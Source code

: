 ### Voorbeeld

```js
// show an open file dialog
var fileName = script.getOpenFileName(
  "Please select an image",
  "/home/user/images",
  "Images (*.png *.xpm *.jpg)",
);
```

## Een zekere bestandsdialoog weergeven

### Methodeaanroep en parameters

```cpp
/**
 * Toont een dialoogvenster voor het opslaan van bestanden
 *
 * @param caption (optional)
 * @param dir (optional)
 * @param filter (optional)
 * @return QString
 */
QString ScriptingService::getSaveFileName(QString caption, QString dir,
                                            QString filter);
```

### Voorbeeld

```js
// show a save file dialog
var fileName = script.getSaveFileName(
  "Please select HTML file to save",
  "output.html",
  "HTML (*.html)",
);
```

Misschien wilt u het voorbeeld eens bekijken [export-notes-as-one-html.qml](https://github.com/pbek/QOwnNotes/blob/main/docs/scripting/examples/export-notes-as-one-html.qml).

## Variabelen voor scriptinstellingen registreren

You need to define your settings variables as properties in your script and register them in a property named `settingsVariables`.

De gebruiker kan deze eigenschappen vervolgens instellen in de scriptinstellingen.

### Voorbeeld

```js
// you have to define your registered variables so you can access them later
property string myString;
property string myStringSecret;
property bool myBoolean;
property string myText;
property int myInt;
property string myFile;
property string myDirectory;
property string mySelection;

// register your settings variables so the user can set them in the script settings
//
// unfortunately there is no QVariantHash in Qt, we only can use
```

» THE PROBLEM
Could you retype all of the entries, leaving every character unchanged?

» RESPONSE TO THE EXERCISE
Source code

: ### Voorbeeld

```js
// show an open file dialog
var fileName = script.getOpenFileName(
  "Please select an image",
  "/home/user/images",
  "Images (*.png *.xpm *.jpg)",
);
```

## Een zekere bestandsdialoog weergeven

### Methodeaanroep en parameters

```cpp
/**
 * Toont een dialoogvenster voor het opslaan van bestanden
 *
 * @param caption (optional)
 * @param dir (optional)
 * @param filter (optional)
 * @return QString
 */
QString ScriptingService::getSaveFileName(QString caption, QString dir,
                                            QString filter);
```

### Voorbeeld

```js
// show a save file dialog
var fileName = script.getSaveFileName(
  "Please select HTML file to save",
  "output.html",
  "HTML (*.html)",
);
```

Misschien wilt u het voorbeeld eens bekijken [export-notes-as-one-html.qml](https://github.com/pbek/QOwnNotes/blob/main/docs/scripting/examples/export-notes-as-one-html.qml).

## Variabelen voor scriptinstellingen registreren

You need to define your settings variables as properties in your script and register them in a property named `settingsVariables`.

De gebruiker kan deze eigenschappen vervolgens instellen in de scriptinstellingen.

### Voorbeeld

```js
// you have to define your registered variables so you can access them later
property string myString;
property string myStringSecret;
property bool myBoolean;
property string myText;
property int myInt;
property string myFile;
property string myDirectory;
property string mySelection;

// register your settings variables so the user can set them in the script settings
//
// unfortunately there is no QVariantHash in Qt, we only can use
```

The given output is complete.